(Provided data)
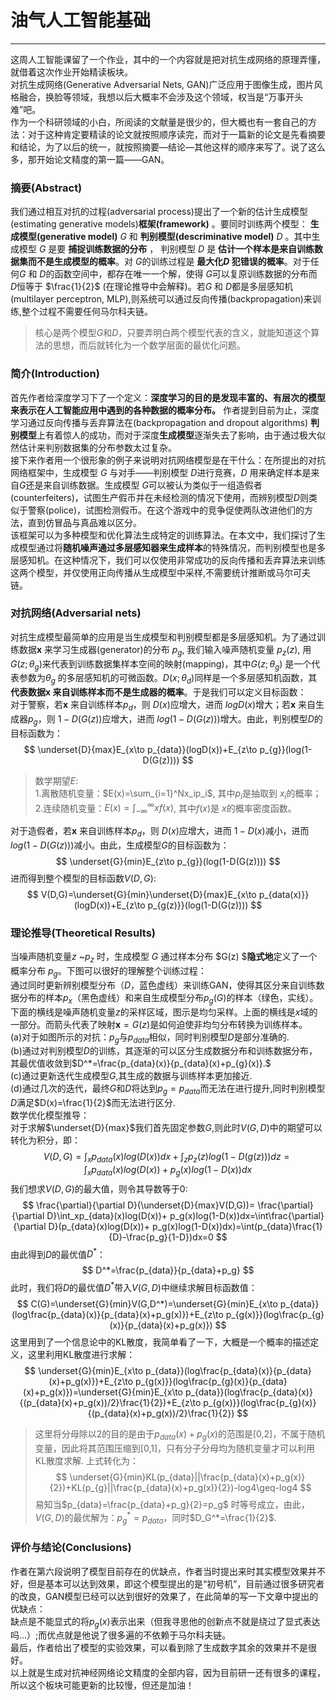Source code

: # 油气人工智能基础<br />
---
这周人工智能课留了一个作业，其中的一个内容就是把对抗生成网络的原理弄懂，就借着这次作业开始精读板块。<br />
对抗生成网络(Generative Adversarial Nets, GAN)广泛应用于图像生成，图片风格融合，换脸等领域，我想以后大概率不会涉及这个领域，权当是“万事开头难”吧。<br />
作为一个科研领域的小白，所阅读的文献量是很少的，但大概也有一套自己的方法：对于这种肯定要精读的论文就按照顺序读完，而对于一篇新的论文是先看摘要和结论，为了以后的统一，就按照摘要—结论—其他这样的顺序来写了。说了这么多，那开始论文精度的第一篇——GAN。<br />
### 摘要(Abstract)
我们通过相互对抗的过程(adversarial process)提出了一个新的估计生成模型(estimating generative models)**框架(framework)** 。要同时训练两个模型：  **生成模型(generative model)** $G$ 和 **判别模型(descriminative model)** $D$ 。其中生成模型 $G$ 是要 **捕捉训练数据的分布** ， 判别模型 $D$ 是 **估计一个样本是来自训练数据集而不是生成模型的概率**。对 $G$的训练过程是 **最大化$D$ 犯错误的概率**。对于任何$G$ 和 $D$的函数空间中，都存在唯一一个解，使得 $G$可以复原训练数据的分布而 $D$恒等于 $\frac{1}{2}$ (在理论推导中会解释)。若$G$ 和 $D$都是多层感知机(multilayer perceptron, MLP),则系统可以通过反向传播(backpropagation)来训练,整个过程不需要任何马尔科夫链。
>核心是两个模型$G$和$D$，只要弄明白两个模型代表的含义，就能知道这个算法的思想，而后就转化为一个数学层面的最优化问题。
### 简介(Introduction)
首先作者给深度学习下了一个定义：**深度学习的目的是发现丰富的、有层次的模型来表示在人工智能应用中遇到的各种数据的概率分布。** 作者提到目前为止，深度学习通过反向传播与丢弃算法在(backpropagation and dropout algorithms) **判别模型**上有着惊人的成功，而对于深度**生成模型**逐渐失去了影响，由于通过极大似然估计来判别数据集的分布参数太过复杂。<br />
接下来作者用一个很形象的例子来说明对抗网络模型是在干什么：在所提出的对抗网络框架中，生成模型 $G$ 与对手——判别模型 $D$进行竞赛，$D$ 用来确定样本是来自$G$还是来自训练数据。生成模型 $G$可以被认为类似于一组造假者(counterfeiters)，试图生产假币并在未经检测的情况下使用，而辨别模型$D$则类似于警察(police)，试图检测假币。在这个游戏中的竞争促使两队改进他们的方法，直到仿冒品与真品难以区分。<br />
该框架可以为多种模型和优化算法生成特定的训练算法。在本文中，我们探讨了生成模型通过将**随机噪声通过多层感知器来生成样本**的特殊情况，而判别模型也是多层感知机。在这种情况下，我们可以仅使用非常成功的反向传播和丢弃算法来训练这两个模型，并仅使用正向传播从生成模型中采样,不需要统计推断或马尔可夫链。
### 对抗网络(Adversarial nets)
对抗生成模型最简单的应用是当生成模型和判别模型都是多层感知机。为了通过训练数据$\pmb{x}$ 来学习生成器(generator)的分布 $p_g$, 我们输入噪声随机变量 $p_z(z)$, 用$G(z;\theta_g)$来代表到训练数据集样本空间的映射(mapping)，其中$G(z;\theta_g)$ 是一个代表参数为$\theta_g$ 的多层感知机的可微函数。$D(x;\theta_d)$同样是一个多层感知机函数，其**代表数据$\pmb{x}$ 来自训练样本而不是生成器的概率**。于是我们可以定义目标函数：<br />
对于警察，若$\pmb{x}$ 来自训练样本$p_d$，则 $D(x)$应增大，进而 $logD(x)$增大；若$\pmb{x}$ 来自生成器$p_g$，则 $1-D(G(z))$应增大，进而 $log(1-D(G(z)))$增大。由此，判别模型$D$的目标函数为：<br />
$$
\underset{D}{max}E_{x\to p_{data}}(logD(x))+E_{z\to p_{g}}(log(1-D(G(z))))
$$
>数学期望$E$:<br />
>1.离散随机变量：$E(x)=\sum_{i=1}^Nx_ip_i$, 其中$p_i$是抽取到 $x_i$的概率；<br />
>2.连续随机变量：$E(x)=\int_{-\infty}^\infty xf(x)$, 其中$f(x)$是 $x$的概率密度函数。<vbr />

对于造假者，若$\pmb{x}$ 来自训练样本$p_d$，则 $D(x)$应增大，进而 $1-D(x)$减小，进而 $log(1-D(G(z)))$减小。由此，生成模型$G$的目标函数为：<br />
$$
\underset{G}{min}E_{z\to p_{g}}(log(1-D(G(z))))
$$
进而得到整个模型的目标函数$V(D,G)$:<br />
$$
V(D,G)=\underset{G}{min}\underset{D}{max}E_{x\to p_{data(x)}}(logD(x))+E_{z\to p_{g(z)}}(log(1-D(G(z))))
$$
### 理论推导(Theoretical Results)
当噪声随机变量$z$ ~$p_z$ 时，生成模型 $G$ 通过样本分布 $G(z) $**隐式地**定义了一个概率分布 $p_g$。下图可以很好的理解整个训练过程：<br />
通过同时更新辨别模型分布（$D$，蓝色虚线）来训练GAN，使得其区分来自训练数据分布的样本$p_x$（黑色虚线）和来自生成模型分布$p_g(G)$的样本（绿色，实线）。下面的横线是噪声随机变量$z$的采样区域，图示是均匀采样。上面的横线是$x$域的一部分。而箭头代表了映射$\pmb{x}=G(z)$是如何迫使非均匀分布转换为训练样本。<br />
(a)对于如图所示的对抗：$p_g$与$p_{data}$相似，同时判别模型$D$是部分准确的.<br />
(b)通过对判别模型$D$的训练，其逐渐的可以区分生成数据分布和训练数据分布，其最优值收敛到$D^*=\frac{p_{data}(x)}{p_{data}(x)+p_{g}(x)}.$<br />
(c)通过更新迭代生成模型$G$,其生成的数据与训练样本更加接近.<br />
(d)通过几次的迭代，最终$G$和$D$将达到$p_g=p_{data}$而无法在进行提升,同时判别模型$D$满足$D(x)=\frac{1}{2}$而无法进行区分.<br />
数学优化模型推导：<br />
对于求解$\underset{D}{max}$我们首先固定参数$G$,则此时$V(G,D)$中的期望可以转化为积分，即：<br />
$$
V(D,G)=\int_xp_{data}(x)log(D(x))dx+\int_zp_z(z)log(1-D(g(z)))dz = \int_xp_{data}(x)log(D(x))+ p_g(x)log(1-D(x))dx
$$
我们想求$V(D,G)$的最大值，则令其导数等于0:<br />
$$
\frac{\partial}{\partial D}(\underset{D}{max}V(D,G))= \frac{\partial}{\partial D}\int_xp_{data}(x)log(D(x))+ p_g(x)log(1-D(x))dx=\int\frac{\partial}{\partial D}(p_{data}(x)log(D(x))+ p_g(x)log(1-D(x))dx)=\int(p_{data}\frac{1}{D}-\frac{p_g}{1-D})dx=0
$$
由此得到$D$的最优值$D^*$：<br />
$$
D^*=\frac{p_{data}}{p_{data}+p_g}
$$
此时，我们将$D$的最优值$D^*$带入$V(G,D)$中继续求解目标函数值：<br />
$$
C(G)=\underset{G}{min}V(G,D^*)=\underset{G}{min}E_{x\to p_{data}}(log\frac{p_{data}(x)}{p_{data}(x)+p_g(x)})+E_{z\to p_{g(x)}}(log\frac{p_{g}(x)}{p_{data}(x)+p_g(x)})
$$
这里用到了一个信息论中的KL散度，我简单看了一下，大概是一个概率的描述定义，这里利用KL散度进行求解：<br />
$$
\underset{G}{min}E_{x\to p_{data}}(log\frac{p_{data}(x)}{p_{data}(x)+p_g(x)})+E_{z\to p_{g(x)}}(log\frac{p_{g}(x)}{p_{data}(x)+p_g(x)})=\underset{G}{min}E_{x\to p_{data}}(log\frac{p_{data}(x)}{(p_{data}(x)+p_g(x))/2}\frac{1}{2})+E_{z\to p_{g(x)}}(log\frac{p_{g}(x)}{(p_{data}(x)+p_g(x))/2}\frac{1}{2})
$$
>这里将分母除以2的目的是由于$p_{data}(x)+p_g(x)$的范围是[0,2]，不属于随机变量，因此将其范围压缩到[0,1]，只有分子分母均为随机变量才可以利用KL散度求解.
上式转化为：<br />
$$
\underset{G}{min}KL(p_{data}||\frac{p_{data}(x)+p_g(x)}{2})+KL(p_{g}||\frac{p_{data}(x)+p_g(x)}{2})-log4\geq-log4
$$
易知当$p_{data}=\frac{p_{data}+p_g}{2}=p_g$ 时等号成立，由此，$V(G,D)$的最优解为：$p_g^*=p_{data}$，同时$D_G^*=\frac{1}{2}$.
### 评价与结论(Conclusions)
作者在第六段说明了模型目前存在的优缺点，作者当时提出来时其实模型效果并不好，但是基本可以达到效果，即这个模型提出的是“初号机”，目前通过很多研究者的改良，GAN模型已经可以达到很好的效果了，在此简单的写一下文章中提出的优缺点：<br />
缺点是不能显式的将$p_g(x)$表示出来（但我寻思他的创新点不就是绕过了显式表达吗...）;而优点就是他说了很多遍的不依赖于马尔科夫链。<br />
最后，作者给出了模型的实验效果，可以看到除了生成数字其余的效果并不是很好。<br />
以上就是生成对抗神经网络论文精度的全部内容，因为目前研一还有很多的课程，所以这个板块可能更新的比较慢，但还是加油！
(End Provided data)
Exercise — Copy out each line of the material in which the word "frac" turns up.

Response —
我们通过相互对抗的过程(adversarial process)提出了一个新的估计生成模型(estimating generative models)**框架(framework)** 。要同时训练两个模型：  **生成模型(generative model)** $G$ 和 **判别模型(descriminative model)** $D$ 。其中生成模型 $G$ 是要 **捕捉训练数据的分布** ， 判别模型 $D$ 是 **估计一个样本是来自训练数据集而不是生成模型的概率**。对 $G$的训练过程是 **最大化$D$ 犯错误的概率**。对于任何$G$ 和 $D$的函数空间中，都存在唯一一个解，使得 $G$可以复原训练数据的分布而 $D$恒等于 $\frac{1}{2}$ (在理论推导中会解释)。若$G$ 和 $D$都是多层感知机(multilayer perceptron, MLP),则系统可以通过反向传播(backpropagation)来训练,整个过程不需要任何马尔科夫链。
(b)通过对判别模型$D$的训练，其逐渐的可以区分生成数据分布和训练数据分布，其最优值收敛到$D^*=\frac{p_{data}(x)}{p_{data}(x)+p_{g}(x)}.$<br />
(d)通过几次的迭代，最终$G$和$D$将达到$p_g=p_{data}$而无法在进行提升,同时判别模型$D$满足$D(x)=\frac{1}{2}$而无法进行区分.<br />
\frac{\partial}{\partial D}(\underset{D}{max}V(D,G))= \frac{\partial}{\partial D}\int_xp_{data}(x)log(D(x))+ p_g(x)log(1-D(x))dx=\int\frac{\partial}{\partial D}(p_{data}(x)log(D(x))+ p_g(x)log(1-D(x))dx)=\int(p_{data}\frac{1}{D}-\frac{p_g}{1-D})dx=0
D^*=\frac{p_{data}}{p_{data}+p_g}
C(G)=\underset{G}{min}V(G,D^*)=\underset{G}{min}E_{x\to p_{data}}(log\frac{p_{data}(x)}{p_{data}(x)+p_g(x)})+E_{z\to p_{g(x)}}(log\frac{p_{g}(x)}{p_{data}(x)+p_g(x)})
\underset{G}{min}E_{x\to p_{data}}(log\frac{p_{data}(x)}{p_{data}(x)+p_g(x)})+E_{z\to p_{g(x)}}(log\frac{p_{g}(x)}{p_{data}(x)+p_g(x)})=\underset{G}{min}E_{x\to p_{data}}(log\frac{p_{data}(x)}{(p_{data}(x)+p_g(x))/2}\frac{1}{2})+E_{z\to p_{g(x)}}(log\frac{p_{g}(x)}{(p_{data}(x)+p_g(x))/2}\frac{1}{2})
\underset{G}{min}KL(p_{data}||\frac{p_{data}(x)+p_g(x)}{2})+KL(p_{g}||\frac{p_{data}(x)+p_g(x)}{2})-log4\geq-log4
易知当$p_{data}=\frac{p_{data}+p_g}{2}=p_g$ 时等号成立，由此，$V(G,D)$的最优解为：$p_g^*=p_{data}$，同时$D_G^*=\frac{1}{2}$.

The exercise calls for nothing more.